ECB ayrıca ülkenin borçlanma maliyetlerini düşürecek olan varlık alım programında Yunan tahvillerini dahil edip etmemeyi daha sonra değerlendireceğini belirtti.

Yunan bankalarının acil yerine olağan fonlama imkanını kullanmasına izin verilmesi, yıllardır daralmayla boğuşan Yunan ekonomisinin normalleşme sürecinde ilerlediğine işaret ediyor.

Atina hükümetleri iflas noktasına gelen ekonominin kurtarılması için sonuncusu geçen yıl olmak üzere 2010 yılından bu yana üç defa Avrupa ülkelerinden mali yardım almak zorunda kaldı. Ülkede uygulanan sermaye kısıtlamaları ve mali yardımın koşullarına sağlanması ekonomi üzerinde baskı yaratıyor ve ekonomi yıllardır kesintisiz daralıyor.

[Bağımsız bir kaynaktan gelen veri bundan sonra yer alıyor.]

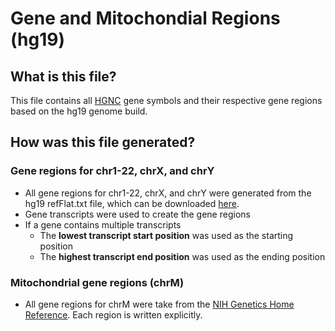 # Gene and Mitochondial Regions (hg19)

## What is this file?

This file contains all [HGNC](http://www.genenames.org/) gene symbols and their respective gene regions based on the hg19 genome build.

## How was this file generated?

### Gene regions for chr1-22, chrX, and chrY

* All gene regions for chr1-22, chrX, and chrY were generated from the hg19 refFlat.txt file, which can be downloaded [here](http://hgdownload.cse.ucsc.edu/goldenPath/hg19/database/refFlat.txt.gz).
* Gene transcripts were used to create the gene regions
* If a gene contains multiple transcripts 
  * The **lowest transcript start position** was used as the starting position
  * The **highest transcript end position** was used as the ending position

### Mitochondrial gene regions (chrM)

* All gene regions for chrM were take from the [NIH Genetics Home Reference](http://ghr.nlm.nih.gov/mitochondrial-dna/show/Genes). Each region is written explicitly.
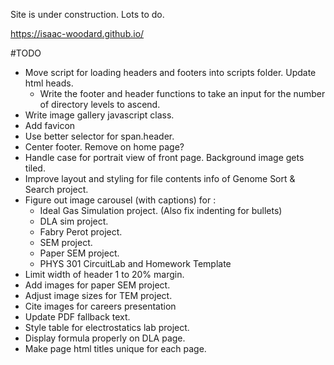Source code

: Site is under construction. Lots to do.

https://isaac-woodard.github.io/

#TODO
- Move script for loading headers and footers into scripts folder. Update html heads.
  - Write the footer and header functions to take an input for the number of directory levels to ascend.
- Write image gallery javascript class.
- Add favicon
- Use better selector for span.header.
- Center footer. Remove on home page?
- Handle case for portrait view of front page. Background image gets tiled.
- Improve layout and styling for file contents info of Genome Sort & Search project.
- Figure out image carousel (with captions) for :
  - Ideal Gas Simulation project. (Also fix indenting for bullets)
  - DLA sim project.
  - Fabry Perot project.
  - SEM project.
  - Paper SEM project.
  - PHYS 301 CircuitLab and Homework Template
- Limit width of header 1 to 20% margin.
- Add images for paper SEM project.
- Adjust image sizes for TEM project.
- Cite images for careers presentation
- Update PDF fallback text.
- Style table for electrostatics lab project.
- Display formula properly on DLA page.
- Make page html titles unique for each page.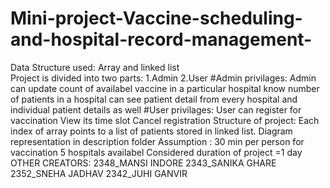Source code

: # Mini-project-Vaccine-scheduling-and-hospital-record-management-

Data Structure used: Array and linked list             
Project is divided into two parts:
1.Admin
2.User
#Admin privilages:
  Admin can update count of availabel vaccine in a particular hospital
  know number of patients in a hospital
  can see patient detail from every hospital and individual patient details as well
#User privilages:
  User can register for vaccination
  View its time slot
  Cancel registration
Structure of project:
   Each index of array points to a list of patients stored in linked list.
   Diagram representation in description folder
Assumption : 30 min per person for vaccination
             5 hospitals availabel
             Considered duration of project =1 day
  OTHER CREATORS:
  2348_MANSI INDORE
  2343_SANIKA GHARE
  2352_SNEHA JADHAV
  2342_JUHI GANVIR
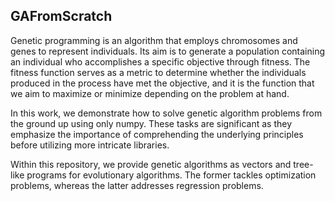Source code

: 
## GAFromScratch
Genetic programming is an algorithm that employs chromosomes and genes to represent individuals. Its aim is to generate a population containing an individual who accomplishes a specific objective through fitness. The fitness function serves as a metric to determine whether the individuals produced in the process have met the objective, and it is the function that we aim to maximize or minimize depending on the problem at hand.

In this work, we demonstrate how to solve genetic algorithm problems from the ground up using only numpy. These tasks are significant as they emphasize the importance of comprehending the underlying principles before utilizing more intricate libraries.

Within this repository, we provide genetic algorithms as vectors and tree-like programs for evolutionary algorithms. The former tackles optimization problems, whereas the latter addresses regression problems.
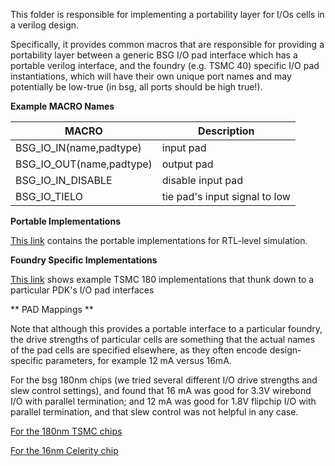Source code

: This folder is responsible for implementing a portability layer for I/Os cells in a verilog design.

Specifically, it provides common macros that are responsible for providing a portability layer between a generic BSG I/O pad
interface which has a portable verilog interface, and the foundry (e.g. TSMC 40) specific I/O pad instantiations, 
which will have their own unique port names and may potentially be low-true (in bsg, all ports should be high true!).

**Example MACRO Names**

MACRO | Description
------|------------
BSG_IO_IN(name,padtype) | input pad
BSG_IO_OUT(name,padtype)| output pad
BSG_IO_IN_DISABLE       | disable input pad
BSG_IO_TIELO            | tie pad's input signal to low



**Portable Implementations**

[This link](portable/verilog/bsg_iopad_macros.v)
contains the portable implementations for RTL-level simulation.

**Foundry Specific Implementations**

[This link](https://bitbucket.org/taylor-bsg/bsg_packaging/src/master/common/foundry/tsmc_180_250/verilog/bsg_iopad_macros.v) shows example TSMC 180 implementations that thunk down to a particular PDK's I/O pad interfaces

** PAD Mappings **

Note that although this provides a portable interface to a particular foundry, the drive strengths of particular cells are something that  the actual names of the pad cells are specified elsewhere, as they often encode design-specific parameters, for example 12 mA versus 16mA.

For the bsg 180nm chips (we tried several different I/O drive strengths and slew control settings), and found that 16 mA was good for 3.3V wirebond I/O with parallel termination;
and 12 mA was good for 1.8V flipchip I/O with parallel termination, and that slew control was not helpful in any case.

[For the 180nm TSMC chips](https://bitbucket.org/taylor-bsg/bsg_packaging/src/master/ucsd_bga_332/pinouts/bsg_two/tsmc_16/verilog/padmappings/one/bsg_padmapping.v)

[For the 16nm Celerity chip](https://bitbucket.org/taylor-bsg/bsg_packaging/src/master/ucsd_bga_332/pinouts/bsg_two/tsmc_16/verilog/padmappings/one/bsg_padmapping.v)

ECB tarafından yapılan açıklamada, "Yunan hükümetinin Avrupa İstikrar Mekanizması'nın makroekonomik uyum programını uyguladığı görülmektedir. (ECB) kabul dilen şartlara uyumun süreceğini öngörmektedir" denildi.

Yunan bankaları, ülkenin euro bölgesinden atılmasıyla sonuçlanabilecek geçen yılki mali yardım müzakereleri sırasında ECB'nin olağan fon sağlama imkanına erişimi yitirdi.

Yunanistan merkezli aracı kurum Euroxx tarafından yayımlanan değerlendirmede, "Bu karar Yunan bankalarının fonlama maliyetinin azalması için hayati öneme sahip. Ayrıca asıl zaruret olan mevduatın bankacılık sistemine geri dönmesi için, sermaye kontrollerinin hafifletilmesiyle birlikte önemli bir adım" denildi.

ECB'nin Yunan bankalarının tekrar olağan fon sağlamaya erişimine izin vermesi Yunanistan'a bir sonraki mali yardım diliminin serbest bırakmasını takip etti.

ECB Yunan devlet tahvillerinin, varlık alım programına dahil edilip edilemeyeceği değerlendirmesinin ise "sonraki bir aşamada" yapılacağını, ancak bunun için borçların sürdürülebilirliği ve başka konularda ne kadar mesafe alındığının görülmesi gerektiğini belirtti.